- **EXERCISE DIRECTIONS**:
Every line of the entries below that mentions "roughly" is to be copied out.

Top of SUPPLIED MATERIAL

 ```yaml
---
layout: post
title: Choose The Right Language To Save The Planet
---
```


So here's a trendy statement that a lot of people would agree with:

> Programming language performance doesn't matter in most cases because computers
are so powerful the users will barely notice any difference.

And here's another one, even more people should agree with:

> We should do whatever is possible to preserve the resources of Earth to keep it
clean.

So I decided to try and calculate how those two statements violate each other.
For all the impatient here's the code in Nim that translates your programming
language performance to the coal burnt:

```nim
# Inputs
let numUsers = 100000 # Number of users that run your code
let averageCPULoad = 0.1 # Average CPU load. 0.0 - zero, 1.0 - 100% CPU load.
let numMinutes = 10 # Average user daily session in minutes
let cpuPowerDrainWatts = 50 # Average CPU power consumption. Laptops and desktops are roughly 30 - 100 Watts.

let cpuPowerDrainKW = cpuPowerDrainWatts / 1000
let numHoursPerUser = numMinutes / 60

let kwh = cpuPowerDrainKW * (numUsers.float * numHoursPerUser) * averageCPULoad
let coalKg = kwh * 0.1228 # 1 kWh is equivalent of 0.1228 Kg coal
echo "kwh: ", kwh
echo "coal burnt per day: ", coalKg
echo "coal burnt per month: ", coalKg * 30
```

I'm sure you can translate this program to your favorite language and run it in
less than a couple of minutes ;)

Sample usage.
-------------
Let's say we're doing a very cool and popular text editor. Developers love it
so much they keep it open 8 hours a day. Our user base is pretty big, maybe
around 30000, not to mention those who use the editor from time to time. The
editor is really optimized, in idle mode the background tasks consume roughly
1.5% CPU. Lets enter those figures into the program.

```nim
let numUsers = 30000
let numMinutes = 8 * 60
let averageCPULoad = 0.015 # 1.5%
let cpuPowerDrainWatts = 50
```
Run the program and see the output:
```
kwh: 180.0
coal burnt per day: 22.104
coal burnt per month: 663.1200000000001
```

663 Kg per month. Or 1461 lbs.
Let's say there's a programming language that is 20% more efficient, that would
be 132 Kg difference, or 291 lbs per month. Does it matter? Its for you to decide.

Bottom of SUPPLIED MATERIAL

- **EXERCISE OUTPUT**:
let cpuPowerDrainWatts = 50 # Average CPU power consumption. Laptops and desktops are roughly 30 - 100 Watts.
editor is really optimized, in idle mode the background tasks consume roughly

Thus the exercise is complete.